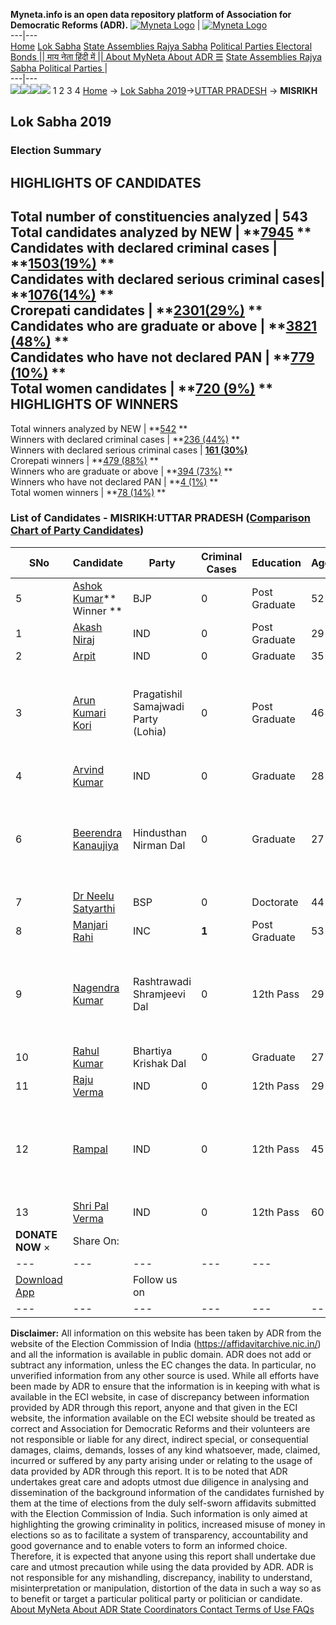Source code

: **Myneta.info is an open data repository platform of Association for Democratic Reforms (ADR).**
[![Myneta Logo](https://www.myneta.info/lib/img/myneta-logo.png)](https://www.myneta.info/) | [![Myneta Logo](https://www.myneta.info/lib/img/adr-logo.png)](https://adrindia.org)  
---|---  
[Home](https://www.myneta.info/) [Lok Sabha](https://www.myneta.info/#ls "Lok Sabha") [ State Assemblies ](https://www.myneta.info/#sa "State Assemblies") [Rajya Sabha](https://www.myneta.info/#rs "Rajya Sabha") [Political Parties ](https://www.myneta.info/party "Political Parties") [ Electoral Bonds ](https://www.myneta.info/electoral_bonds "Electoral Bonds") [ || माय नेता हिंदी में || ](https://translate.google.co.in/translate?prev=hp&hl=en&js=y&u=www.myneta.info&sl=en&tl=hi&history_state0=) [ About MyNeta ](https://adrindia.org/content/about-myneta) [ About ADR ](https://adrindia.org/about-adr/who-we-are) [☰](javascript:void\(0\))
[ State Assemblies ](https://www.myneta.info/#sa "State Assemblies") [ Rajya Sabha ](https://www.myneta.info/#rs "Rajya Sabha") [ Political Parties ](https://www.myneta.info/party "Political Parties")
|   
---|---  
![](https://www.myneta.info/lib/img/banner/banner-1.png)![](https://www.myneta.info/lib/img/banner/banner-2.png)![](https://www.myneta.info/lib/img/banner/banner-3.png)![](https://www.myneta.info/lib/img/banner/banner-4.png)
1  2  3  4 
[Home](https://www.myneta.info/) → [Lok Sabha 2019](https://www.myneta.info/LokSabha2019/)→[UTTAR PRADESH](https://www.myneta.info/LokSabha2019/index.php?action=show_constituencies&state_id=57) → **MISRIKH**
### 
## Lok Sabha 2019
###  Election Summary 
HIGHLIGHTS OF CANDIDATES  
---  
Total number of constituencies analyzed |  543   
Total candidates analyzed by NEW | **[7945](https://www.myneta.info/LokSabha2019/index.php?action=summary&subAction=candidates_analyzed&sort=candidate#summary) **  
Candidates with declared criminal cases | **[1503(19%)](https://www.myneta.info/LokSabha2019/index.php?action=summary&subAction=crime&sort=candidate#summary) **  
Candidates with declared serious criminal cases| **[1076(14%)](https://www.myneta.info/LokSabha2019/index.php?action=summary&subAction=serious_crime&sort=candidate#summary) **  
Crorepati candidates | **[2301(29%)](https://www.myneta.info/LokSabha2019/index.php?action=summary&subAction=crorepati&sort=candidate#summary) **  
Candidates who are graduate or above | **[3821 (48%)](https://www.myneta.info/LokSabha2019/index.php?action=summary&subAction=education&sort=candidate#summary) **  
Candidates who have not declared PAN | **[779 (10%)](https://www.myneta.info/LokSabha2019/index.php?action=summary&subAction=without_pan&sort=candidate#summary) **  
Total women candidates | **[720 (9%)](https://www.myneta.info/LokSabha2019/index.php?action=summary&subAction=women_candidate&sort=candidate#summary) **  
HIGHLIGHTS OF WINNERS  
---  
Total winners analyzed by NEW | **[542](https://www.myneta.info/LokSabha2019/index.php?action=summary&subAction=winner_analyzed&sort=candidate#summary) **  
Winners with declared criminal cases | **[236 (44%)](https://www.myneta.info/LokSabha2019/index.php?action=summary&subAction=winner_crime&sort=candidate#summary) **  
Winners with declared serious criminal cases | **[161 (30%)](https://www.myneta.info/LokSabha2019/index.php?action=summary&subAction=winner_serious_crime&sort=candidate#summary)**  
Crorepati winners | **[479 (88%)](https://www.myneta.info/LokSabha2019/index.php?action=summary&subAction=winner_crorepati&sort=candidate#summary) **  
Winners who are graduate or above | **[394 (73%)](https://www.myneta.info/LokSabha2019/index.php?action=summary&subAction=winner_education&sort=candidate#summary) **  
Winners who have not declared PAN | **[4 (1%)](https://www.myneta.info/LokSabha2019/index.php?action=summary&subAction=winner_without_pan&sort=candidate#summary) **  
Total women winners | **[78 (14%)](https://www.myneta.info/LokSabha2019/index.php?action=summary&subAction=winner_women&sort=candidate#summary) **  
### List of Candidates - MISRIKH:UTTAR PRADESH ([Comparison Chart of Party Candidates](https://www.myneta.info/LokSabha2019/comparisonchart.php?constituency_id=899))
SNo | Candidate| Party| Criminal Cases| Education| Age| Total Assets| Liabilities  
---|---|---|---|---|---|---|---  
5  | [Ashok Kumar](https://www.myneta.info/LokSabha2019/candidate.php?candidate_id=9720)** Winner ** | BJP | 0 | Post Graduate| 52 | Rs 4,87,71,207 ~ 4 Crore+ | Rs 57,35,470 ~ 57 Lacs+  
1  | [Akash Niraj](https://www.myneta.info/LokSabha2019/candidate.php?candidate_id=11031) | IND | 0 | Post Graduate| 29 | Rs 27,17,326 ~ 27 Lacs+ | Rs 0 ~   
2  | [Arpit](https://www.myneta.info/LokSabha2019/candidate.php?candidate_id=9716) | IND | 0 | Graduate| 35 | Rs 8,21,000 ~ 8 Lacs+ | Rs 0 ~   
3  | [Arun Kumari Kori](https://www.myneta.info/LokSabha2019/candidate.php?candidate_id=9721) | Pragatishil Samajwadi Party (Lohia) | 0 | Post Graduate| 46 | ![](https://myneta.info/image_v2.php?myneta_folder=LokSabha2019&candidate_id=9721&col=ta) | ![](https://myneta.info/image_v2.php?myneta_folder=LokSabha2019&candidate_id=9721&col=lia)  
4  | [Arvind Kumar](https://www.myneta.info/LokSabha2019/candidate.php?candidate_id=9718) | IND | 0 | Graduate| 28 | Rs 45,000 ~ 45 Thou+ | Rs 0 ~   
6  | [Beerendra Kanaujiya](https://www.myneta.info/LokSabha2019/candidate.php?candidate_id=11030) | Hindusthan Nirman Dal | 0 | Graduate| 27 | ![](https://myneta.info/image_v2.php?myneta_folder=LokSabha2019&candidate_id=11030&col=ta) | ![](https://myneta.info/image_v2.php?myneta_folder=LokSabha2019&candidate_id=11030&col=lia)  
7  | [Dr Neelu Satyarthi](https://www.myneta.info/LokSabha2019/candidate.php?candidate_id=9715) | BSP | 0 | Doctorate| 44 | Rs 3,99,28,000 ~ 3 Crore+ | Rs 3,00,000 ~ 3 Lacs+  
8  | [Manjari Rahi](https://www.myneta.info/LokSabha2019/candidate.php?candidate_id=9714) | INC | **1** | Post Graduate| 53 | Rs 5,48,72,128 ~ 5 Crore+ | Rs 13,50,000 ~ 13 Lacs+  
9  | [Nagendra Kumar](https://www.myneta.info/LokSabha2019/candidate.php?candidate_id=9717) | Rashtrawadi Shramjeevi Dal | 0 | 12th Pass| 29 | ![](https://myneta.info/image_v2.php?myneta_folder=LokSabha2019&candidate_id=9717&col=ta) | ![](https://myneta.info/image_v2.php?myneta_folder=LokSabha2019&candidate_id=9717&col=lia)  
10  | [Rahul Kumar](https://www.myneta.info/LokSabha2019/candidate.php?candidate_id=9719) | Bhartiya Krishak Dal | 0 | Graduate| 27 | Rs 2,96,000 ~ 2 Lacs+ | Rs 0 ~   
11  | [Raju Verma](https://www.myneta.info/LokSabha2019/candidate.php?candidate_id=11032) | IND | 0 | 12th Pass| 29 | Rs 18,65,240 ~ 18 Lacs+ | Rs 10,90,000 ~ 10 Lacs+  
12  | [Rampal](https://www.myneta.info/LokSabha2019/candidate.php?candidate_id=11033) | IND | 0 | 12th Pass| 45 | ![](https://myneta.info/image_v2.php?myneta_folder=LokSabha2019&candidate_id=11033&col=ta) | ![](https://myneta.info/image_v2.php?myneta_folder=LokSabha2019&candidate_id=11033&col=lia)  
13  | [Shri Pal Verma](https://www.myneta.info/LokSabha2019/candidate.php?candidate_id=9722) | IND | 0 | 12th Pass| 60 | Rs 1,36,53,000 ~ 1 Crore+ | Rs 15,73,717 ~ 15 Lacs+  
|  **DONATE NOW** × |  Share On:  | [](https://api.whatsapp.com/send?text=https%3A%2F%2Fmyneta.info%2Fpunjab2022%2Findex.php%3Faction%3Dshow_constituencies%26state_id%3D19) | [](https://www.facebook.com/sharer/sharer.php?u=https%3A%2F%2Fmyneta.info%2Fpunjab2022%2Findex.php%3Faction%3Dshow_constituencies%26state_id%3D19) | [](https://twitter.com/share?url=https%3A%2F%2Fmyneta.info%2Fpunjab2022%2Findex.php%3Faction%3Dshow_constituencies%26state_id%3D19)  
---|---|---|---|---  
| [ Download App ](https://play.google.com/store/apps/details?id=com.webrosoft.myneta1&pcampaignid=pcampaignidMKT-Other-global-all-co-prtnr-py-PartBadge-Mar2515-1) | [](https://play.google.com/store/apps/details?id=com.webrosoft.myneta1&pcampaignid=pcampaignidMKT-Other-global-all-co-prtnr-py-PartBadge-Mar2515-1) |  Follow us on  | [](https://www.facebook.com/adrindia.org/) | [](https://twitter.com/adrspeaks) | [](https://groups.google.com/g/national-election-watch?hl=en&pli=1) | [](https://www.instagram.com/adrspeaks/) | [](https://www.youtube.com/user/adrspeaks) | [](https://sharechat.com/profile/adrspeaks)  
---|---|---|---|---|---|---|---|---  
**Disclaimer:** All information on this website has been taken by ADR from the website of the Election Commission of India (https://affidavitarchive.nic.in/) and all the information is available in public domain. ADR does not add or subtract any information, unless the EC changes the data. In particular, no unverified information from any other source is used. While all efforts have been made by ADR to ensure that the information is in keeping with what is available in the ECI website, in case of discrepancy between information provided by ADR through this report, anyone and that given in the ECI website, the information available on the ECI website should be treated as correct and Association for Democratic Reforms and their volunteers are not responsible or liable for any direct, indirect special, or consequential damages, claims, demands, losses of any kind whatsoever, made, claimed, incurred or suffered by any party arising under or relating to the usage of data provided by ADR through this report. It is to be noted that ADR undertakes great care and adopts utmost due diligence in analysing and dissemination of the background information of the candidates furnished by them at the time of elections from the duly self-sworn affidavits submitted with the Election Commission of India. Such information is only aimed at highlighting the growing criminality in politics, increased misuse of money in elections so as to facilitate a system of transparency, accountability and good governance and to enable voters to form an informed choice. Therefore, it is expected that anyone using this report shall undertake due care and utmost precaution while using the data provided by ADR. ADR is not responsible for any mishandling, discrepancy, inability to understand, misinterpretation or manipulation, distortion of the data in such a way so as to benefit or target a particular political party or politician or candidate. 
[ About MyNeta ](https://adrindia.org/content/about-myneta) [ About ADR ](https://adrindia.org/about-adr/who-we-are) [ State Coordinators ](https://adrindia.org/about-adr/state-coordinators) [ Contact ](https://adrindia.org/contact-us) [ Terms of Use ](https://adrindia.org/content/adr-terms-use) [ FAQs ](https://adrindia.org/content/faqs)
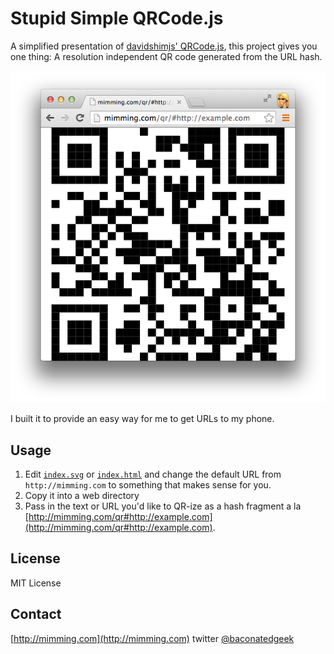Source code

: # Stupid Simple QRCode.js
A simplified presentation of [davidshimjs' QRCode.js](https://github.com/davidshimjs/qrcodejs), this project gives you one thing: A resolution independent QR code generated from the URL hash.

![A demo of a QR code for example.com](demo.png)

I built it to provide an easy way for me to get URLs to my phone.

## Usage
1. Edit [`index.svg`](index.svg) or [`index.html`](index.html) and change the default URL from `http://mimming.com` to something that makes sense for you.
2. Copy it into a web directory
3. Pass in the text or URL you'd like to QR-ize as a hash fragment a la [http://mimming.com/qr#http://example.com](http://mimming.com/qr#http://example.com).

## License
MIT License

## Contact
[http://mimming.com](http://mimming.com)
twitter [@baconatedgeek](http://twitter.com/baconatedgeek)
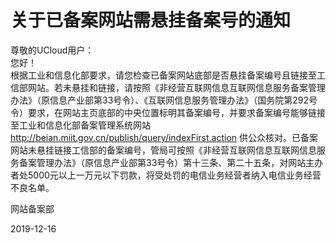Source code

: # 关于已备案网站需悬挂备案号的通知

尊敬的UCloud用户：  
您好！  
根据工业和信息化部要求，请您检查已备案网站底部是否悬挂备案编号且链接至工信部网站。若未悬挂和链接，请按照《非经营互联网信息互联网信息服务备案管理办法》（原信息产业部第33号令）、《互联网信息服务管理办法》（国务院第292号令）要求，在网站主页底部的中央位置标明其备案编号，并要求备案编号能够链接至工业和信息化部备案管理系统网站  http://beian.miit.gov.cn/publish/query/indexFirst.action 供公众核对。已备案网站未悬挂链接工信部的备案编号，管局可按照《非经营互联网信息互联网信息服务备案管理办法》（原信息产业部第33号令）第十三条、第二十五条，对网站主办者处5000元以上一万元以下罚款，将受处罚的电信业务经营者纳入电信业务经营不良名单。 



网站备案部

2019-12-16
================
Task goal: If a line of the material contains the word "About", pick it out and copy it.

Task answer:
[Home](https://www.myneta.info/) [Lok Sabha](https://www.myneta.info/#ls "Lok Sabha") [ State Assemblies ](https://www.myneta.info/#sa "State Assemblies") [Rajya Sabha](https://www.myneta.info/#rs "Rajya Sabha") [Political Parties ](https://www.myneta.info/party "Political Parties") [ Electoral Bonds ](https://www.myneta.info/electoral_bonds "Electoral Bonds") [ || माय नेता हिंदी में || ](https://translate.google.co.in/translate?prev=hp&hl=en&js=y&u=www.myneta.info&sl=en&tl=hi&history_state0=) [ About MyNeta ](https://adrindia.org/content/about-myneta) [ About ADR ](https://adrindia.org/about-adr/who-we-are) [☰](javascript:void\(0\))
[ About MyNeta ](https://adrindia.org/content/about-myneta) [ About ADR ](https://adrindia.org/about-adr/who-we-are) [ State Coordinators ](https://adrindia.org/about-adr/state-coordinators) [ Contact ](https://adrindia.org/contact-us) [ Terms of Use ](https://adrindia.org/content/adr-terms-use) [ FAQs ](https://adrindia.org/content/faqs)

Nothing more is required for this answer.